Наконец я заставил себя подняться. Натянул чистые штаны, кое-как уложил все еще влажные волосы и всмотрелся в свое отражение в зеркале у кровати. Ссадина на виске почти зажила, однако борода была всклокочена, и мне показалось, будто прошедшие дни состарили меня на годы. На лбу осталась так и не смытая полоска сажи. Я перелил воду из стоявшего на столике возле окна кувшина в плоскую миску, подсолил и прополоскал рот. Что ж, если я нравлюсь Мари, грязью из Темзы и вонью женщину не напугаешь. Самое время испытать ее чувства, решил я.
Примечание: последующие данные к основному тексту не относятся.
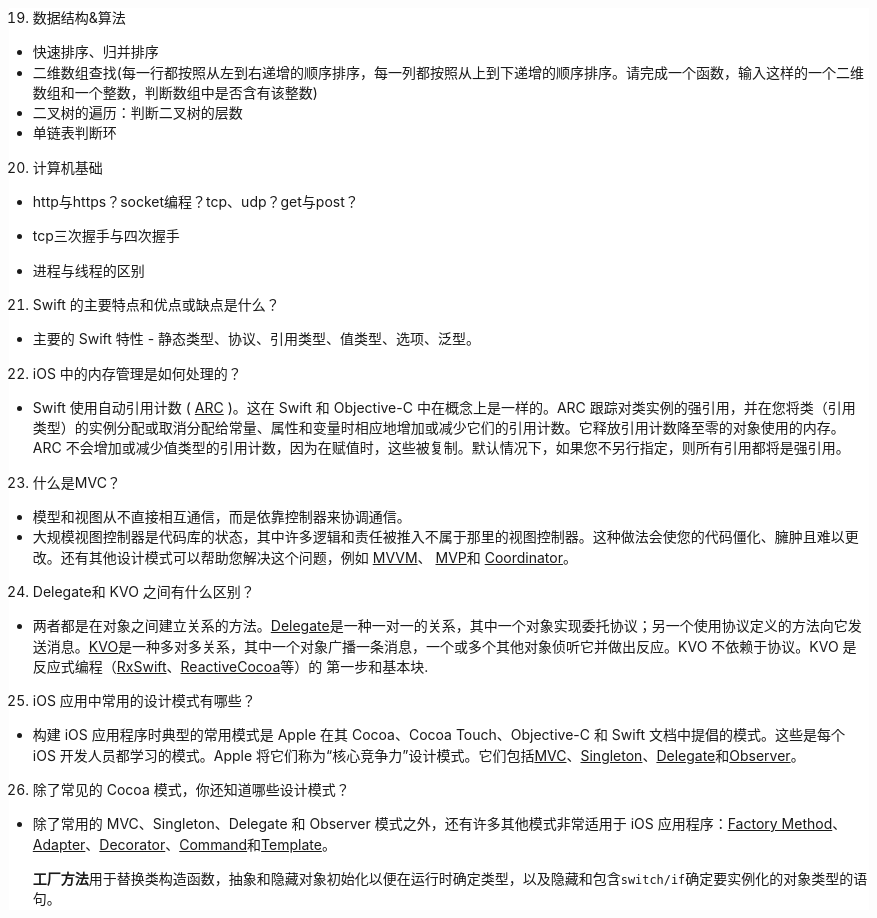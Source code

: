 19. 数据结构&算法

- 快速排序、归并排序
- 二维数组查找(每一行都按照从左到右递增的顺序排序，每一列都按照从上到下递增的顺序排序。请完成一个函数，输入这样的一个二维数组和一个整数，判断数组中是否含有该整数)
- 二叉树的遍历：判断二叉树的层数
- 单链表判断环

20. 计算机基础

* http与https？socket编程？tcp、udp？get与post？

* tcp三次握手与四次握手

* 进程与线程的区别

21. Swift 的主要特点和优点或缺点是什么？

* 主要的 Swift 特性 - 静态类型、协议、引用类型、值类型、选项、泛型。

22. iOS 中的内存管理是如何处理的？

* Swift 使用自动引用计数 ( [ARC](https://docs.swift.org/swift-book/LanguageGuide/AutomaticReferenceCounting.html) )。这在 Swift 和 Objective-C 中在概念上是一样的。ARC 跟踪对类实例的强引用，并在您将类（引用类型）的实例分配或取消分配给常量、属性和变量时相应地增加或减少它们的引用计数。它释放引用计数降至零的对象使用的内存。ARC 不会增加或减少值类型的引用计数，因为在赋值时，这些被复制。默认情况下，如果您不另行指定，则所有引用都将是强引用。

23. 什么是MVC？

* 模型和视图从不直接相互通信，而是依靠控制器来协调通信。
* 大规模视图控制器是代码库的状态，其中许多逻辑和责任被推入不属于那里的视图控制器。这种做法会使您的代码僵化、臃肿且难以更改。还有其他设计模式可以帮助您解决这个问题，例如 [MVVM](https://www.objc.io/issues/13-architecture/mvvm/)、 [MVP](https://martinfowler.com/eaaDev/uiArchs.html#Model-view-presentermvp)和 [Coordinator](https://www.raywenderlich.com/158-coordinator-tutorial-for-ios-getting-started)。

24. Delegate和 KVO 之间有什么区别？

* 两者都是在对象之间建立关系的方法。[Delegate](https://developer.apple.com/library/archive/documentation/General/Conceptual/DevPedia-CocoaCore/Delegation.html)是一种一对一的关系，其中一个对象实现委托协议；另一个使用协议定义的方法向它发送消息。[KVO](https://developer.apple.com/library/archive/documentation/General/Conceptual/DevPedia-CocoaCore/KVO.html)是一种多对多关系，其中一个对象广播一条消息，一个或多个其他对象侦听它并做出反应。KVO 不依赖于协议。KVO 是反应式编程（[RxSwift](https://github.com/ReactiveX/RxSwift)、[ReactiveCocoa](https://github.com/ReactiveCocoa/ReactiveCocoa)等）的 第一步和基本块.

25. iOS 应用中常用的设计模式有哪些？

* 构建 iOS 应用程序时典型的常用模式是 Apple 在其 Cocoa、Cocoa Touch、Objective-C 和 Swift 文档中提倡的模式。这些是每个 iOS 开发人员都学习的模式。Apple 将它们称为“核心竞争力”设计模式。它们包括[MVC](https://developer.apple.com/library/archive/documentation/General/Conceptual/DevPedia-CocoaCore/MVC.html)、[Singleton](https://developer.apple.com/documentation/swift/cocoa_design_patterns/managing_a_shared_resource_using_a_singleton)、[Delegate](https://developer.apple.com/documentation/swift/cocoa_design_patterns/using_delegates_to_customize_object_behavior)和[Observer](https://developer.apple.com/documentation/swift/cocoa_design_patterns/using_key-value_observing_in_swift)。

26. 除了常见的 Cocoa 模式，你还知道哪些设计模式？

* 除了常用的 MVC、Singleton、Delegate 和 Observer 模式之外，还有许多其他模式非常适用于 iOS 应用程序：[Factory Method](https://www.oodesign.com/factory-method-pattern.html)、[Adapter](https://www.oodesign.com/adapter-pattern.html)、[Decorator](https://www.oodesign.com/decorator-pattern.html)、[Command](https://www.oodesign.com/command-pattern.html)和[Template](https://www.sm-cloud.com/template-method/)。

  **工厂方法**用于替换类构造函数，抽象和隐藏对象初始化以便在运行时确定类型，以及隐藏和包含`switch/if`确定要实例化的对象类型的语句。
Не она одна умеет использовать свое тело в качестве приманки, чтобы выпытать нужную информацию.
Дом затих. Когда я пробирался по галерее первого этажа, шаги мои глухим эхом отдавались на темных деревянных половицах, я то вступал в луч света, то вновь проваливался в тень, опасаясь в любой момент наткнуться на кого-нибудь из слуг или на Курселя с его талантом появляться ниоткуда и мерить меня презрительным взглядом. Но я благополучно, так никого и не встретив, добрался до конца коридора на первом этаже, где располагались покои Мари и ее дочери. Из-за прикрытой двери слышался тоненький голосок маленькой девочки и перебивавший ее строгий голос женщины — на голос Мари он не был похож. Значит, это детская, а ее комната рядом, и, если Мари там нет, тем лучше: я пока что огляжусь там, а коли застанет меня за обыском, оправдание у меня готово. Набрав в грудь побольше воздуху, я постучал в дверь.
— Entrez. Войдите.
Она сидела за маленьким письменным столиком у окна с пером в руках. При виде меня по ее лицу почти неуловимой тенью скользнуло удивление, словно я не вписывался в эту сцену, словно я, актер-неудачник, не под свою реплику вышел из-за кулис, но эта удивительная женщина мгновенно овладела собой и знаком велела мне закрыть дверь.